** Opening DATA FOR THIS TASK block **
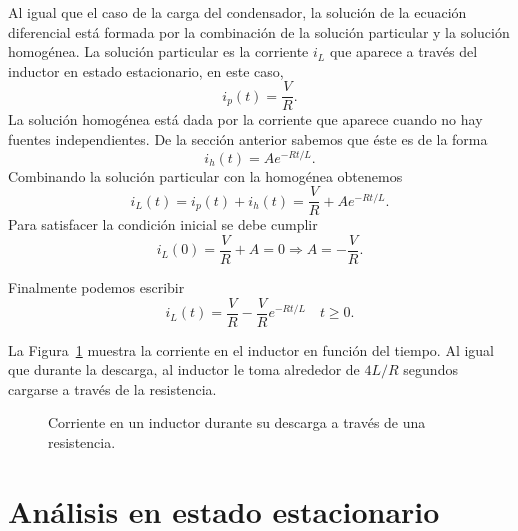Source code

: \documentclass[paper=letter, fontsize=11pt]{scrartcl}
\begin{document}
Al igual que el caso de la carga del condensador, la solución de la ecuación
diferencial está formada por la combinación de la solución particular y la
solución homogénea. La solución particular es la corriente $i_L$ que aparece a
través del inductor en estado estacionario, en este caso,
%
\begin{equation}
  i_p(t) = \frac{V}{R}.
\end{equation}
%
La solución homogénea está dada por la corriente que aparece cuando no hay
fuentes independientes. De la sección anterior sabemos que éste es de la forma
%
\begin{equation}
  i_h(t) = Ae^{-Rt/L}.
\end{equation}
%
Combinando la solución particular con la homogénea obtenemos
%
\begin{equation}
  i_L(t) = i_p(t) + i_h(t) = \frac{V}{R} + A e^{-Rt/L}.
\end{equation}
%
Para satisfacer la condición inicial se debe cumplir
%
\begin{equation}
  i_L(0) = \frac{V}{R} + A = 0 \Rightarrow A = -\frac{V}{R}.
\end{equation}

Finalmente podemos escribir
%
\begin{equation}
  i_L(t) = \frac{V}{R} - \frac{V}{R}e^{-Rt/L} \quad t \geq 0.
\end{equation}

La Figura~\ref{fig:Lcarg} muestra la corriente en el inductor en función del
tiempo. Al igual que durante la descarga, al inductor le toma alrededor de
$4L/R$ segundos cargarse a través de la resistencia.

\begin{figure}[h!]
  \centering
  \caption{Corriente en un inductor durante su descarga a través de una
    resistencia. }
\label{fig:Lcarg}
\end{figure}

\section{Análisis en estado estacionario}
\end{document}
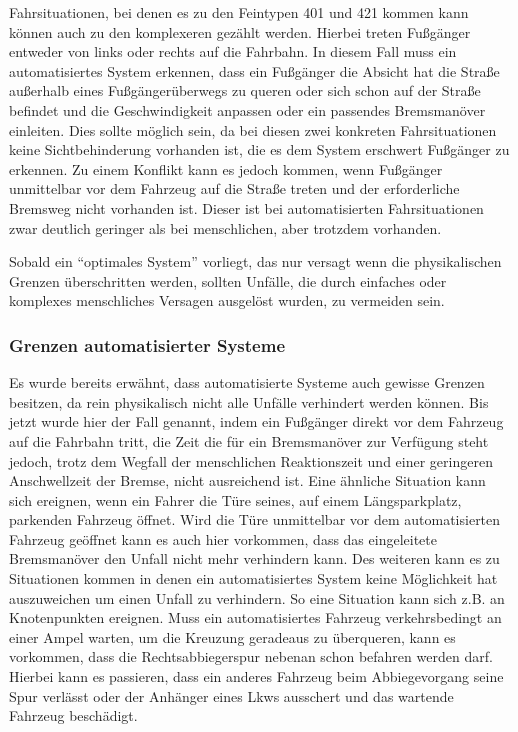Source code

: Fahrsituationen, bei denen es zu den Feintypen 401 und 421 kommen kann können auch zu den komplexeren gezählt werden. Hierbei treten Fußgänger entweder von links oder rechts auf die Fahrbahn. In diesem Fall muss ein automatisiertes System erkennen, dass ein Fußgänger die Absicht hat die Straße außerhalb eines Fußgängerüberwegs zu queren oder sich schon auf der Straße befindet und die Geschwindigkeit anpassen oder ein passendes Bremsmanöver einleiten. Dies sollte möglich sein, da bei diesen zwei konkreten Fahrsituationen keine Sichtbehinderung vorhanden ist, die es dem System erschwert Fußgänger zu erkennen. Zu einem Konflikt kann es jedoch kommen, wenn Fußgänger unmittelbar vor dem Fahrzeug auf die Straße treten und der erforderliche Bremsweg nicht vorhanden ist. Dieser ist bei automatisierten Fahrsituationen zwar deutlich geringer als bei menschlichen, aber trotzdem vorhanden.

Sobald ein \enquote{optimales System} vorliegt, das nur versagt wenn die physikalischen Grenzen überschritten werden, sollten Unfälle, die durch einfaches oder komplexes menschliches Versagen ausgelöst wurden, zu vermeiden sein.

\subsubsection{Grenzen automatisierter Systeme}
Es wurde bereits erwähnt, dass automatisierte Systeme auch gewisse Grenzen besitzen, da rein physikalisch nicht alle Unfälle verhindert werden können. Bis jetzt wurde hier der Fall genannt, indem ein Fußgänger direkt vor dem Fahrzeug auf die Fahrbahn tritt, die Zeit die für ein Bremsmanöver zur Verfügung steht jedoch, trotz dem Wegfall der menschlichen Reaktionszeit und einer geringeren Anschwellzeit der Bremse, nicht ausreichend ist. Eine ähnliche Situation kann sich ereignen, wenn ein Fahrer die Türe seines, auf einem Längsparkplatz, parkenden Fahrzeug öffnet. Wird die Türe unmittelbar vor dem automatisierten Fahrzeug geöffnet kann es auch hier vorkommen, dass das eingeleitete Bremsmanöver den Unfall nicht mehr verhindern kann. Des weiteren kann es zu Situationen kommen in denen ein automatisiertes System keine Möglichkeit hat auszuweichen um einen Unfall zu verhindern. So eine Situation kann sich z.B. an Knotenpunkten ereignen. Muss ein automatisiertes Fahrzeug verkehrsbedingt an einer Ampel warten, um die Kreuzung geradeaus zu überqueren, kann es vorkommen, dass die Rechtsabbiegerspur nebenan schon befahren werden darf. Hierbei kann es passieren, dass ein anderes Fahrzeug beim Abbiegevorgang seine Spur verlässt oder der Anhänger eines Lkws ausschert und das wartende Fahrzeug beschädigt.

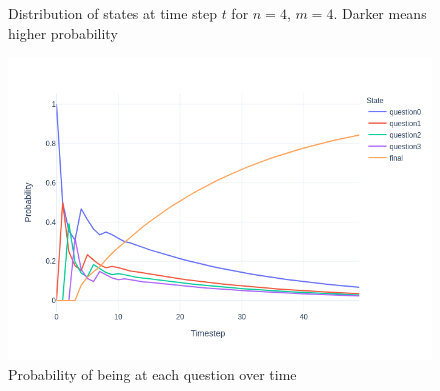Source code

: \documentclass[12pt]{article}
\theoremstyle{definition}
\begin{document}
\begin{figure}[h]
    \begin{center}
        \begin{minipage}{.24\textwidth}
            
        \end{minipage}
        \begin{minipage}{.24\textwidth}
            
        \end{minipage}
        \begin{minipage}{.24\textwidth}
            
        \end{minipage}
        \begin{minipage}{.24\textwidth}
            
        \end{minipage}
        \begin{minipage}{.24\textwidth}
            
        \end{minipage}
        \begin{minipage}{.24\textwidth}
            
        \end{minipage}
        \begin{minipage}{.24\textwidth}
            
        \end{minipage}
        \begin{minipage}{.24\textwidth}
            
        \end{minipage}
        \caption{Distribution of states at time step $t$ for $n=4$, $m=4$. Darker means higher probability}
        \label{fig:distmc}
    \end{center}
\end{figure}

\begin{figure}
    \begin{center}
        \includegraphics[scale=0.5]{imgs/dist_questions.png}
        \caption{Probability of being at each question over time}
        \label{fig:dist_questions}
    \end{center}
\end{figure}
\end{document}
** Closing DATA FOR THIS TASK block **
Please make an exact copy of the records, leaving out any picture.

Source code

: \documentclass[paper=letter, fontsize=11pt]{scrartcl}
\begin{document}
Al igual que el caso de la carga del condensador, la solución de la ecuación
diferencial está formada por la combinación de la solución particular y la
solución homogénea. La solución particular es la corriente $i_L$ que aparece a
través del inductor en estado estacionario, en este caso,
%
\begin{equation}
  i_p(t) = \frac{V}{R}.
\end{equation}
%
La solución homogénea está dada por la corriente que aparece cuando no hay
fuentes independientes. De la sección anterior sabemos que éste es de la forma
%
\begin{equation}
  i_h(t) = Ae^{-Rt/L}.
\end{equation}
%
Combinando la solución particular con la homogénea obtenemos
%
\begin{equation}
  i_L(t) = i_p(t) + i_h(t) = \frac{V}{R} + A e^{-Rt/L}.
\end{equation}
%
Para satisfacer la condición inicial se debe cumplir
%
\begin{equation}
  i_L(0) = \frac{V}{R} + A = 0 \Rightarrow A = -\frac{V}{R}.
\end{equation}

Finalmente podemos escribir
%
\begin{equation}
  i_L(t) = \frac{V}{R} - \frac{V}{R}e^{-Rt/L} \quad t \geq 0.
\end{equation}

La Figura~\ref{fig:Lcarg} muestra la corriente en el inductor en función del
tiempo. Al igual que durante la descarga, al inductor le toma alrededor de
$4L/R$ segundos cargarse a través de la resistencia.

\begin{figure}[h!]
  \centering
  \caption{Corriente en un inductor durante su descarga a través de una
    resistencia. }
\label{fig:Lcarg}
\end{figure}

\section{Análisis en estado estacionario}
\end{document}
Source code

: Fahrsituationen, bei denen es zu den Feintypen 401 und 421 kommen kann können auch zu den komplexeren gezählt werden. Hierbei treten Fußgänger entweder von links oder rechts auf die Fahrbahn. In diesem Fall muss ein automatisiertes System erkennen, dass ein Fußgänger die Absicht hat die Straße außerhalb eines Fußgängerüberwegs zu queren oder sich schon auf der Straße befindet und die Geschwindigkeit anpassen oder ein passendes Bremsmanöver einleiten. Dies sollte möglich sein, da bei diesen zwei konkreten Fahrsituationen keine Sichtbehinderung vorhanden ist, die es dem System erschwert Fußgänger zu erkennen. Zu einem Konflikt kann es jedoch kommen, wenn Fußgänger unmittelbar vor dem Fahrzeug auf die Straße treten und der erforderliche Bremsweg nicht vorhanden ist. Dieser ist bei automatisierten Fahrsituationen zwar deutlich geringer als bei menschlichen, aber trotzdem vorhanden.

Sobald ein \enquote{optimales System} vorliegt, das nur versagt wenn die physikalischen Grenzen überschritten werden, sollten Unfälle, die durch einfaches oder komplexes menschliches Versagen ausgelöst wurden, zu vermeiden sein.

\subsubsection{Grenzen automatisierter Systeme}
Es wurde bereits erwähnt, dass automatisierte Systeme auch gewisse Grenzen besitzen, da rein physikalisch nicht alle Unfälle verhindert werden können. Bis jetzt wurde hier der Fall genannt, indem ein Fußgänger direkt vor dem Fahrzeug auf die Fahrbahn tritt, die Zeit die für ein Bremsmanöver zur Verfügung steht jedoch, trotz dem Wegfall der menschlichen Reaktionszeit und einer geringeren Anschwellzeit der Bremse, nicht ausreichend ist. Eine ähnliche Situation kann sich ereignen, wenn ein Fahrer die Türe seines, auf einem Längsparkplatz, parkenden Fahrzeug öffnet. Wird die Türe unmittelbar vor dem automatisierten Fahrzeug geöffnet kann es auch hier vorkommen, dass das eingeleitete Bremsmanöver den Unfall nicht mehr verhindern kann. Des weiteren kann es zu Situationen kommen in denen ein automatisiertes System keine Möglichkeit hat auszuweichen um einen Unfall zu verhindern. So eine Situation kann sich z.B. an Knotenpunkten ereignen. Muss ein automatisiertes Fahrzeug verkehrsbedingt an einer Ampel warten, um die Kreuzung geradeaus zu überqueren, kann es vorkommen, dass die Rechtsabbiegerspur nebenan schon befahren werden darf. Hierbei kann es passieren, dass ein anderes Fahrzeug beim Abbiegevorgang seine Spur verlässt oder der Anhänger eines Lkws ausschert und das wartende Fahrzeug beschädigt.

Source code

: \documentclass[12pt]{article}
\theoremstyle{definition}
\begin{document}
\begin{figure}[h]
    \begin{center}
        \begin{minipage}{.24\textwidth}
            
        \end{minipage}
        \begin{minipage}{.24\textwidth}
            
        \end{minipage}
        \begin{minipage}{.24\textwidth}
            
        \end{minipage}
        \begin{minipage}{.24\textwidth}
            
        \end{minipage}
        \begin{minipage}{.24\textwidth}
            
        \end{minipage}
        \begin{minipage}{.24\textwidth}
            
        \end{minipage}
        \begin{minipage}{.24\textwidth}
            
        \end{minipage}
        \begin{minipage}{.24\textwidth}
            
        \end{minipage}
        \caption{Distribution of states at time step $t$ for $n=4$, $m=4$. Darker means higher probability}
        \label{fig:distmc}
    \end{center}
\end{figure}

\begin{figure}
    \begin{center}
        \includegraphics[scale=0.5]{imgs/dist_questions.png}
        \caption{Probability of being at each question over time}
        \label{fig:dist_questions}
    \end{center}
\end{figure}
\end{document}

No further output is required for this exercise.